▸ BRIEF
Some lines below hold "lambda". Pick them out and copy them.

╭──

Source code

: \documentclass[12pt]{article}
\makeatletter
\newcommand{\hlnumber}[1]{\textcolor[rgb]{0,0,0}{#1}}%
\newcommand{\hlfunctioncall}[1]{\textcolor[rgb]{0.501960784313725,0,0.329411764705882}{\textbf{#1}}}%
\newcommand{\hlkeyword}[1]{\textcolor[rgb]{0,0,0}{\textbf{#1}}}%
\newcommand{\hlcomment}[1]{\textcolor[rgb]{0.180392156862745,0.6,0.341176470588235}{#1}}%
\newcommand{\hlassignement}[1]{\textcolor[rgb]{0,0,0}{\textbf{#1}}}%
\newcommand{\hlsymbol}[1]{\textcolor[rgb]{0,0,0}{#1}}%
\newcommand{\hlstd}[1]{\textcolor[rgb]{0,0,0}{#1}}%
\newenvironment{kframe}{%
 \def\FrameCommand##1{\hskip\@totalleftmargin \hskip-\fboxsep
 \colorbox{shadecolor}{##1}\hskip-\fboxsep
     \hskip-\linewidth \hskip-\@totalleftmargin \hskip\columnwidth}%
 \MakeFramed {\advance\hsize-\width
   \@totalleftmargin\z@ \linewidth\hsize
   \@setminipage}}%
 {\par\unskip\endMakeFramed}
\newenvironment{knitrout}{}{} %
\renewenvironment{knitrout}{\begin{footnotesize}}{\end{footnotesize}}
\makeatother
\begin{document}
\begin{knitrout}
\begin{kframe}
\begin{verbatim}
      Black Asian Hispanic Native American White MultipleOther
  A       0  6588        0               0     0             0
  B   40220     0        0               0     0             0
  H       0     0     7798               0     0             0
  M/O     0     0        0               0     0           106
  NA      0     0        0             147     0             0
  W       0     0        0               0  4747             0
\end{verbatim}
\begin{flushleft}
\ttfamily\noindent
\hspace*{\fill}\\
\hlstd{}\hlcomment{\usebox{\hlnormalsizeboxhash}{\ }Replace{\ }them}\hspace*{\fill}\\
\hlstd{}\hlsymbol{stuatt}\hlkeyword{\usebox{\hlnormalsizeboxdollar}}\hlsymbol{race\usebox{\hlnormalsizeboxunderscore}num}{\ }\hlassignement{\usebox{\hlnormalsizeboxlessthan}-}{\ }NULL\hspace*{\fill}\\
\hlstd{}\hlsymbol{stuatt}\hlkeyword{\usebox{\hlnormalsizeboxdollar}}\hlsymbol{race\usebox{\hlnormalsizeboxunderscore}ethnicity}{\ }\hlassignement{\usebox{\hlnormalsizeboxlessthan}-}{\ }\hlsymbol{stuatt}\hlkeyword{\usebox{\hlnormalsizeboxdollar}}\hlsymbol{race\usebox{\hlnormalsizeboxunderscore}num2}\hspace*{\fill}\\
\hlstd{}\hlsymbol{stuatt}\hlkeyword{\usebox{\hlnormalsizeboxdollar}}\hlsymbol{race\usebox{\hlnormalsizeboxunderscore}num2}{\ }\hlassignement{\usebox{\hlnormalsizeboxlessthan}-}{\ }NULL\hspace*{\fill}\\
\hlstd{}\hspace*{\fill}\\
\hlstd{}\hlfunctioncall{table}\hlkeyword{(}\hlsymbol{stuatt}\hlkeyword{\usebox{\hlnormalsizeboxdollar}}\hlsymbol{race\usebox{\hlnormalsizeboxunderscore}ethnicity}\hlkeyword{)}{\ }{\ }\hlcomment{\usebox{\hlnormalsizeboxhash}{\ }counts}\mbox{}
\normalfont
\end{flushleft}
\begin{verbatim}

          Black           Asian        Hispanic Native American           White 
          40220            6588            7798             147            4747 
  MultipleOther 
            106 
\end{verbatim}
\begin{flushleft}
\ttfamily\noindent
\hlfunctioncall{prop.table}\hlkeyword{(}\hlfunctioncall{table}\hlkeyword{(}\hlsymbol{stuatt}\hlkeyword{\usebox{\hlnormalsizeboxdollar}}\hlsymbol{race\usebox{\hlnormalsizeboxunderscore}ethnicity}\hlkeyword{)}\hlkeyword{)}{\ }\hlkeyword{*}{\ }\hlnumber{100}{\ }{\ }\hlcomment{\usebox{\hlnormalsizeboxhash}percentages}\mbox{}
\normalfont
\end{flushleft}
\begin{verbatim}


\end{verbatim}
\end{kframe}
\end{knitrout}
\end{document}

╰──
╭──

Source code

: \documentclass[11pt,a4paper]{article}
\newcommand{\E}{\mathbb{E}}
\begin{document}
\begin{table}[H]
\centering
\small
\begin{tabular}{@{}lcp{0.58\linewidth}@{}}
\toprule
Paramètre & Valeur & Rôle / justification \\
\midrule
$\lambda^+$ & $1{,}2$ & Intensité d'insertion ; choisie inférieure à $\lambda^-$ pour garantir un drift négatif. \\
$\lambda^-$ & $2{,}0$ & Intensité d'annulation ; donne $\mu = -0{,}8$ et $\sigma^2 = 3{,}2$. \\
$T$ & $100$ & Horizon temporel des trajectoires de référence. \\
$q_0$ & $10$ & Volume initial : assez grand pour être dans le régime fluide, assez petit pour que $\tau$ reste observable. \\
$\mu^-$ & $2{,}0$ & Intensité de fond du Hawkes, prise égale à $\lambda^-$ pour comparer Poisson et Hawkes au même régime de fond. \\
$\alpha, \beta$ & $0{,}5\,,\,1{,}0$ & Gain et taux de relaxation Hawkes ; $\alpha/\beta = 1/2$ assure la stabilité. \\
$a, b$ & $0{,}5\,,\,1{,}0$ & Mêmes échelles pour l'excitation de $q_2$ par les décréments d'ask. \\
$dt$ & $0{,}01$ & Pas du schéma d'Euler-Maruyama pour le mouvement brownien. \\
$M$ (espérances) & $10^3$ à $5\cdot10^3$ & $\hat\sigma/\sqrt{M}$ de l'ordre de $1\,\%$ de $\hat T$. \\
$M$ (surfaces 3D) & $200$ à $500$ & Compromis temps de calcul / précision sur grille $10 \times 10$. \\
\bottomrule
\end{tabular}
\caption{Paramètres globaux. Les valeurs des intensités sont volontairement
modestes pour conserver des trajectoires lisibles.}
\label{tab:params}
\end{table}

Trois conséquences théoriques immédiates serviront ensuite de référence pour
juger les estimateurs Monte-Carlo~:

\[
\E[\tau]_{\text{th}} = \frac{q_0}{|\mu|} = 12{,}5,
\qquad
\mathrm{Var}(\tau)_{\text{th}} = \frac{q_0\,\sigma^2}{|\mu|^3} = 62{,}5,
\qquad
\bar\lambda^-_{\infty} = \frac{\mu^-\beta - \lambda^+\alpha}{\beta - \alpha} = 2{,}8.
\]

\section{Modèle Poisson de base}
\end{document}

╰──
╭──

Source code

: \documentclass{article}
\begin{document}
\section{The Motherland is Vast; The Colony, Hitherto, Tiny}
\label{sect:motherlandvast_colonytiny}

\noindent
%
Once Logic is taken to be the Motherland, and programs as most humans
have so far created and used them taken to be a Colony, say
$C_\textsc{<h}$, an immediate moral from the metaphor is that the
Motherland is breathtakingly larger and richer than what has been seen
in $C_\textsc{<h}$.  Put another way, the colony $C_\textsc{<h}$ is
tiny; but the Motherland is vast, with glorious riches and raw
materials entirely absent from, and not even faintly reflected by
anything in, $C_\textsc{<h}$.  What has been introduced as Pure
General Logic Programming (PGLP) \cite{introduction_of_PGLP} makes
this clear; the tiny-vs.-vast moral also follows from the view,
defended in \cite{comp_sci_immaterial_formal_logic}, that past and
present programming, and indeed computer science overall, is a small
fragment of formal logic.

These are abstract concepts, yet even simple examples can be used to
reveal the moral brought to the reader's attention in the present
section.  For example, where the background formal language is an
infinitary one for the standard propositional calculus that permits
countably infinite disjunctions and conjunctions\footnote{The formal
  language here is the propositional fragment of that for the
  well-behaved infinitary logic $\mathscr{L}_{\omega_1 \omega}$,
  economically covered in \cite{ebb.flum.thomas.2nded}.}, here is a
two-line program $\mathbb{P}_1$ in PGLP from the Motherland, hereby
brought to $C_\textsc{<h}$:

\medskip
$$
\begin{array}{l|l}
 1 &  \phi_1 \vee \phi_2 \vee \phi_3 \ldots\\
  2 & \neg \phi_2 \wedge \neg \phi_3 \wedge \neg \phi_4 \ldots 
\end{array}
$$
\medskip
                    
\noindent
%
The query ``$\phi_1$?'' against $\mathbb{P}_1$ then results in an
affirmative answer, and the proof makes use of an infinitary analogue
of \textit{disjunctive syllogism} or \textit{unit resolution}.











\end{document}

╰──

▸ REPLY TO THE TASK
$\lambda^+$ & $1{,}2$ & Intensité d'insertion ; choisie inférieure à $\lambda^-$ pour garantir un drift négatif. \\
$\lambda^-$ & $2{,}0$ & Intensité d'annulation ; donne $\mu = -0{,}8$ et $\sigma^2 = 3{,}2$. \\
$\mu^-$ & $2{,}0$ & Intensité de fond du Hawkes, prise égale à $\lambda^-$ pour comparer Poisson et Hawkes au même régime de fond. \\
\bar\lambda^-_{\infty} = \frac{\mu^-\beta - \lambda^+\alpha}{\beta - \alpha} = 2{,}8.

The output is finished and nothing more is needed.